* ACTION ITEM: Copy nothing from the entries below except the lines from the one containing "7. Volvemos a" through the one containing "8. El primer", and copy those exactly.

* DATA EXCERPTS:
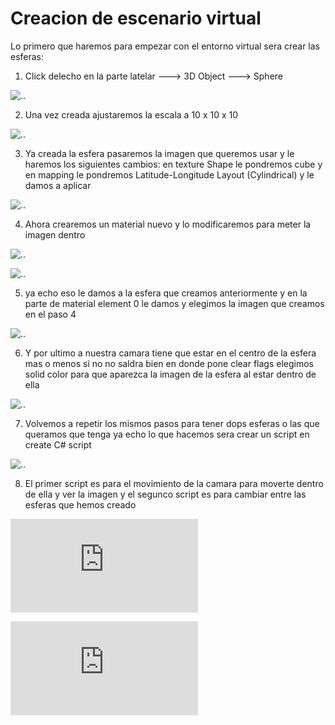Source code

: # Creacion de escenario virtual
Lo primero que haremos para empezar con el entorno virtual sera crear las esferas:
1. Click delecho en la parte latelar ---> 3D Object ---> Sphere

![..](https://github.com/luradur094/Proyecto-Realidad-Virtual/blob/main/Imagen/captura%201.png)

2. Una vez creada ajustaremos la escala a 10 x 10 x 10

![..](https://github.com/luradur094/Proyecto-Realidad-Virtual/blob/main/Imagen/captura%202.png)

3. Ya creada la esfera pasaremos la imagen que queremos usar y le haremos los siguientes cambios: en texture Shape le pondremos cube y en mapping le pondremos Latitude-Longitude Layout (Cylindrical) y le damos a aplicar

![..](https://github.com/luradur094/Proyecto-Realidad-Virtual/blob/main/Imagen/captura%203.png)

4. Ahora crearemos un material nuevo y lo modificaremos para meter la imagen dentro 

![..](https://github.com/luradur094/Proyecto-Realidad-Virtual/blob/main/Imagen/captura%204.png)

![..](https://github.com/luradur094/Proyecto-Realidad-Virtual/blob/main/Imagen/captura%205.png)


5. ya echo eso le damos a la esfera que creamos anteriormente y en la parte de material element 0 le damos y elegimos la imagen que creamos en el paso 4 

![..](https://github.com/luradur094/Proyecto-Realidad-Virtual/blob/main/Imagen/captura%206.png)

6. Y por ultimo a nuestra camara tiene que estar en el centro de la esfera mas o menos si no no saldra bien en donde pone clear flags elegimos solid color para que aparezca la imagen de la esfera al estar dentro de ella 

![..](https://github.com/luradur094/Proyecto-Realidad-Virtual/blob/main/Imagen/captura%207.png)

7. Volvemos a repetir los mismos pasos para tener dops esferas o las que queramos que tenga ya echo lo que hacemos sera crear un script en create C# script

![..](https://github.com/luradur094/Proyecto-Realidad-Virtual/blob/main/Imagen/captura%207.png)

8. El primer script es para el movimiento de la camara para moverte dentro de ella y ver la imagen y el segunco script es para cambiar entre las esferas que hemos creado 

![MoverCamara](https://github.com/luradur094/Proyecto-Realidad-Virtual/blob/main/modulo4.md)

![CambiarCamara](https://github.com/luradur094/Proyecto-Realidad-Virtual/blob/main/modulo5.md)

* THE ANSWER:
7. Volvemos a repetir los mismos pasos para tener dops esferas o las que queramos que tenga ya echo lo que hacemos sera crear un script en create C# script

![..](https://github.com/luradur094/Proyecto-Realidad-Virtual/blob/main/Imagen/captura%207.png)

8. El primer script es para el movimiento de la camara para moverte dentro de ella y ver la imagen y el segunco script es para cambiar entre las esferas que hemos creado 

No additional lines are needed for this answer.